> **ASSIGNMENT**
Go through the entries below and return every line that contains "增加维护成本".
#### RECORDS FOR PROCESSING
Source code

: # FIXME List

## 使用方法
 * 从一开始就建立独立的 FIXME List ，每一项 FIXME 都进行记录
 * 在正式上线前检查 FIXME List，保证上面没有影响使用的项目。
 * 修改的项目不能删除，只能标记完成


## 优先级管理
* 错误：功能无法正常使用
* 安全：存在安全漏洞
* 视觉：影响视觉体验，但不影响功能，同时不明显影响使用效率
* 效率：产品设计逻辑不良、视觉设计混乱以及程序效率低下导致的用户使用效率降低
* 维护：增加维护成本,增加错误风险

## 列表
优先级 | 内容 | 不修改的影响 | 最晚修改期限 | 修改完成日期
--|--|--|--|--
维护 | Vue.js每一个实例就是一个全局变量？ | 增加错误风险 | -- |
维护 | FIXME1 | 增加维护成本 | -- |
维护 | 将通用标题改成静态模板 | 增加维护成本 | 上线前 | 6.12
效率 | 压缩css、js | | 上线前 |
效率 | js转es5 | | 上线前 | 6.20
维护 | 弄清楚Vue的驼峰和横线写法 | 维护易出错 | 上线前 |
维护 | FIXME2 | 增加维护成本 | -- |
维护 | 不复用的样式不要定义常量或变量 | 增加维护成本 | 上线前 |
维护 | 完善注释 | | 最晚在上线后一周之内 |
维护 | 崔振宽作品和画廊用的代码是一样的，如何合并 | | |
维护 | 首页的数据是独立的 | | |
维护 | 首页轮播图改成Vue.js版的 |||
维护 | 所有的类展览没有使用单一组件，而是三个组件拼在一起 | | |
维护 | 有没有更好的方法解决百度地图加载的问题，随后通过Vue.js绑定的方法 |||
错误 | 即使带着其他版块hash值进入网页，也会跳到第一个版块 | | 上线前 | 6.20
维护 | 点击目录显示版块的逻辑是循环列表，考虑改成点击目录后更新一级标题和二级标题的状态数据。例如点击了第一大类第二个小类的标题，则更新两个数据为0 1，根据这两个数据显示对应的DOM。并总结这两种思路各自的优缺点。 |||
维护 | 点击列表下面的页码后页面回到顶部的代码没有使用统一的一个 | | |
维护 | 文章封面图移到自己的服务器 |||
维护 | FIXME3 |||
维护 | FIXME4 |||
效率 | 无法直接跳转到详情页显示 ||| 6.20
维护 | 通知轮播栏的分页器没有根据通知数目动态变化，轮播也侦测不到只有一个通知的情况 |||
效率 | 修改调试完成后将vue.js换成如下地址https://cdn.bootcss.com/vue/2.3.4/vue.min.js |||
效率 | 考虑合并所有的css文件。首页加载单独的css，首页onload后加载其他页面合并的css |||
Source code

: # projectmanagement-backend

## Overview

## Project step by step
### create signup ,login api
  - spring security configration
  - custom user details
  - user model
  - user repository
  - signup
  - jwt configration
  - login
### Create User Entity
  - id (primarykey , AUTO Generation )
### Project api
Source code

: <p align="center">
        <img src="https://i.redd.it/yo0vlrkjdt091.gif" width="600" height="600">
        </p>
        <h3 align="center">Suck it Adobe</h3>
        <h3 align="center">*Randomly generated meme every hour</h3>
########
> **ANSWER TO THE EXERCISE**
* 维护：增加维护成本,增加错误风险
维护 | FIXME1 | 增加维护成本 | -- |
维护 | 将通用标题改成静态模板 | 增加维护成本 | 上线前 | 6.12
维护 | FIXME2 | 增加维护成本 | -- |
维护 | 不复用的样式不要定义常量或变量 | 增加维护成本 | 上线前 |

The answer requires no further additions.